WHAT IS NEEDED → Show the lines below where "itCqi" occurs.

··· RECORDS SHOWN

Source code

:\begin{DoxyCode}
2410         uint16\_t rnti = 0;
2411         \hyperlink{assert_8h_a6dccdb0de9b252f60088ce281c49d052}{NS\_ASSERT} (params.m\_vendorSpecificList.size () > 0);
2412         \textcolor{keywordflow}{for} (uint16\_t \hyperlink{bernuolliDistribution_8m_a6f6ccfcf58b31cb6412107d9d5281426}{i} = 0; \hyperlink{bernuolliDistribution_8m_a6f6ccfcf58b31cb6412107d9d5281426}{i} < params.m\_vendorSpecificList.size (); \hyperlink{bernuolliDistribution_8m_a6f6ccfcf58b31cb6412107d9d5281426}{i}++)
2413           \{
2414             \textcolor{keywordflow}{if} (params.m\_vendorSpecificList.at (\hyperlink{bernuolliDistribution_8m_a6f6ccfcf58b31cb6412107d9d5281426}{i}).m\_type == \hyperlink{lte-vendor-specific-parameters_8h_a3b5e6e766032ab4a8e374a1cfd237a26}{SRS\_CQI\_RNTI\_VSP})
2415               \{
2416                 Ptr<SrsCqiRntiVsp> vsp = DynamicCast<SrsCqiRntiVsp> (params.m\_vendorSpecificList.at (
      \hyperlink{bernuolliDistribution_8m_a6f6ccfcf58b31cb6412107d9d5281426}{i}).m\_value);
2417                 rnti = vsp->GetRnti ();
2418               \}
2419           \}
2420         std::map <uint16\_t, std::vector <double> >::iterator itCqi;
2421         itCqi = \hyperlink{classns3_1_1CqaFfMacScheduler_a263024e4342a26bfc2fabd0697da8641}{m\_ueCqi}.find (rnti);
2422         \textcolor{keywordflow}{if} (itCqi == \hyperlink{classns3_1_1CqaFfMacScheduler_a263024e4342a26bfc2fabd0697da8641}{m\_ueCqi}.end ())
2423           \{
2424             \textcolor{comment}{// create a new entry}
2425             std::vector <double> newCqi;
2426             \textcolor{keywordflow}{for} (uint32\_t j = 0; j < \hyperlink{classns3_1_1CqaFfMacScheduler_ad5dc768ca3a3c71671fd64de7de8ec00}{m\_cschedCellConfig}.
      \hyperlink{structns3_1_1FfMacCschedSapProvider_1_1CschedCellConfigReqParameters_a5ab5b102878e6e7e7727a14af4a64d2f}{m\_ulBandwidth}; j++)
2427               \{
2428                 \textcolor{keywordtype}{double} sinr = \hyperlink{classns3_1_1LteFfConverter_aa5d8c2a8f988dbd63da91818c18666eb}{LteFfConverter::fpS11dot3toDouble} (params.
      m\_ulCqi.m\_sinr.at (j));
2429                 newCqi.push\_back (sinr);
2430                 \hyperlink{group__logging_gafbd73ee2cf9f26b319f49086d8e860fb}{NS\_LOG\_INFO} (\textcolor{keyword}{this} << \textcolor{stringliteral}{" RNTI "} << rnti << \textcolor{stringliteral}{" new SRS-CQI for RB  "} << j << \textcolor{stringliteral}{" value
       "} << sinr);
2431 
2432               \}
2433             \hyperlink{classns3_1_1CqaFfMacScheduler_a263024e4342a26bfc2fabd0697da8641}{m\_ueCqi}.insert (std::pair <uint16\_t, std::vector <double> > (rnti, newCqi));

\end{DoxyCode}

······

EXERCISE OUTPUT →
2420         std::map <uint16\_t, std::vector <double> >::iterator itCqi;
2421         itCqi = \hyperlink{classns3_1_1CqaFfMacScheduler_a263024e4342a26bfc2fabd0697da8641}{m\_ueCqi}.find (rnti);
2422         \textcolor{keywordflow}{if} (itCqi == \hyperlink{classns3_1_1CqaFfMacScheduler_a263024e4342a26bfc2fabd0697da8641}{m\_ueCqi}.end ())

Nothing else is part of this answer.